The issue: GM signed generous labor deals during the 1970s, including the right to retire after 30 years with full pension and benefits, partly because it believed the contracts would cripple its smaller competitors, Ford and Chrysler. Then along came Honda, Nissan and Toyota, which didn’t have to deal with labor contracts at all. That was the beginning of the agonizing decline.
http://online.wsj.com/article/SB124389995447074461.html

Ken’s Take: It’s popular to castigate the GM management as insular and weak-kneed.  But, in the early 1970s, GM had a commanding market share and the Japanese brands were starting to gain traction with serious cars (i.e. stepped up from the early, cheap compact models).  The UAW picked GM as its target company in negotiations, got militant and threatened to strike.  A strike at that time would’ve given the Japanese brands a clear shot at accelerating their market development efforts.  And, at the time, healthcare was relatively inexpensive and pensions were seemingly a long way off.  So, management caved – making a largely unretractable and unsustainable deal with the union.

* * * * *

(2) Cost-cutting brands via shared models 

The Issue:

While Henry Ford invented mass manufacturing, GM’s long-time president and chairman of the board, Alfred P. Sloan Jr., developed mass marketing: a “car for every purse and purpose,” as he put it in the company’s 1924 annual report. This meant a hierarchy of brands ranging from practical Chevrolets to prestigious Cadillacs.  GM’s strategy of offering a multiplicity of brands started to fray in the 1980s. To cut costs, GM began stocking its makes with nearly identical cars. That blurred the differences between brands and made it hard for consumers to tell a Chevy from a Pontiac or a Buick.
http://online.wsj.com/article/SB124390025302374483.html

Ken’s Take: Using multiple brands to niche a market is a common strategy – and one that was very successful for GM over decades.  The problem: each brand needs critical mass – enough “scale” to justify the separate overhead structures (think brand-specific plants, separate R&D centers) and to support cost-effective production.  As GM lost share to the foreign brands, their scale economies deteriorated – lower sales in aggregate and by brand.  Rather than dropping brands, GM tried to cost reduce itself out of the problem – taking product quality risks and marketing tweaked models (with shared components) under different brand names.  The result: a blurring of brand images that undermined the niche strategies.

* * * * *

(3) Failure to leverage the Saturn brand

The issue: To confront the rising threat from foreign auto makers, GM in 1985 created an entirely new brand, Saturn, at a cost of several billion dollars. It was set up as a separate car company whose mission was to win back customers who had defected to foreign makes.
http://online.wsj.com/article/SB124390025302374483.html

Ken’s Take: I differ with most pundits on this one.  They generally say that introducing Saturn was a blunder and good riddance to the brand.  I think Saturn was a brilliant concept that was simply underleveraged.  Again, think back in history.  GM was trying to develop a radically new brand –- produced in Japanese-like factories (i.e. quality oriented with fewer union constraints), sold through a separate “no haggle” dealer network that promoted product not price,  and supported with cult-like marketing (think Harley Davidson).  Initially, Saturn was a huge success – remember the much ballyhooed customer picnics at the Tennessee manufacturing plant.  But, there wasn’t a second wave of product to sustain momentum. Rather GM started dumping tweaked models into the Saturn line too. 

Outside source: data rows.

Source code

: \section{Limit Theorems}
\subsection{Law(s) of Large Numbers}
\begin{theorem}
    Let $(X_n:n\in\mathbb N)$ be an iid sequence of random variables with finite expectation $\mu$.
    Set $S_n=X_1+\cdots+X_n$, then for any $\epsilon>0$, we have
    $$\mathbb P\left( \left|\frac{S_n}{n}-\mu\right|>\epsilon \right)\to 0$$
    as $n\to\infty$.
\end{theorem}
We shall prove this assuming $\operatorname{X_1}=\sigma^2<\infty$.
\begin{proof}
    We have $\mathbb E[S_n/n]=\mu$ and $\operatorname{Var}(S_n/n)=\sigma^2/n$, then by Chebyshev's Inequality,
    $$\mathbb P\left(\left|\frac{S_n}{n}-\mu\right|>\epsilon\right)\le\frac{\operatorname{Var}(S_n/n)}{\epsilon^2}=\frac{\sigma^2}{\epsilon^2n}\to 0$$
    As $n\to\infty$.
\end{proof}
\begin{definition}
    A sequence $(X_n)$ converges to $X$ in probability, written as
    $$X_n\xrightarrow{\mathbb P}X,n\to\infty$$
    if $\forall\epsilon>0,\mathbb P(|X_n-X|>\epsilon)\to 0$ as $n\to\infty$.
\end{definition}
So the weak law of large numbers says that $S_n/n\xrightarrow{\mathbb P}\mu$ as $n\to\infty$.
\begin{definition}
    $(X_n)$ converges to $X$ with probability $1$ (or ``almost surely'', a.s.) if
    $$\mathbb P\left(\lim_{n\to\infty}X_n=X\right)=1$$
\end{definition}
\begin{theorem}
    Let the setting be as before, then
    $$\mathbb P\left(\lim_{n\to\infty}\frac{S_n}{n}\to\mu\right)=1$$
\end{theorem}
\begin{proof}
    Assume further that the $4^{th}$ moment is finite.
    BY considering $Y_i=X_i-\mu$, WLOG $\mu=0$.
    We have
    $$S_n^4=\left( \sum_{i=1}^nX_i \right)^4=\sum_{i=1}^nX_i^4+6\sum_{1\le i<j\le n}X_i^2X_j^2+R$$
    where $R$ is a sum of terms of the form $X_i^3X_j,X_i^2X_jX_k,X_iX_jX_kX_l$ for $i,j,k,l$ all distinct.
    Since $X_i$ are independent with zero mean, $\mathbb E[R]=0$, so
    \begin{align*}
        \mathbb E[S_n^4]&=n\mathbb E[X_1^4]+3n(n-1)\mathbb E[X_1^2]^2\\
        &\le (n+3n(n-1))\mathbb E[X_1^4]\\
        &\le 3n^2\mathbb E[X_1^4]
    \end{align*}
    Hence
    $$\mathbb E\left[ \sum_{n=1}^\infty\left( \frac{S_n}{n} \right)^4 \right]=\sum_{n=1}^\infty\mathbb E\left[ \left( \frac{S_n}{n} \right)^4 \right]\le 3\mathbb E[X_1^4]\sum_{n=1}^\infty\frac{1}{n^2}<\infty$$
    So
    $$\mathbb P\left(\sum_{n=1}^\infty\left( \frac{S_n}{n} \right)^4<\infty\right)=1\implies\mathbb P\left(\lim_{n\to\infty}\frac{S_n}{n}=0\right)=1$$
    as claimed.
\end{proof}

I think Saturn was  the platform for GM’s future, but they blew it – homogenizing it back into the GM operations and mindset. 

In fact, I’m surprised that the Saturn brand isn’t being retained to market eco-friendly Obamamobiles.  I bet the brand name still has some cachet, and a standalone dealer network – experienced in selling product not price — could be route for selling electric cars.

* * * * *

That’s my take …

KEH

5 Responses to “Ken’s take: The fall of GM … 3 critical mistakes.”

  1. Chris Wargo's avatar Chris Wargo Says:

    At the end of the day, does it really matter *why* GM failed (other than for making an interesting case study)? Union contracts, labor costs, insular management, poor marketing, undifferentiated product line, poor service/performance – whatever the reason(s), when it’s all said and done, GM offered products that consumers weren’t overly interested in purchasing (or at least purchasing in enough volume to generate a profit). So why are we bailing them out?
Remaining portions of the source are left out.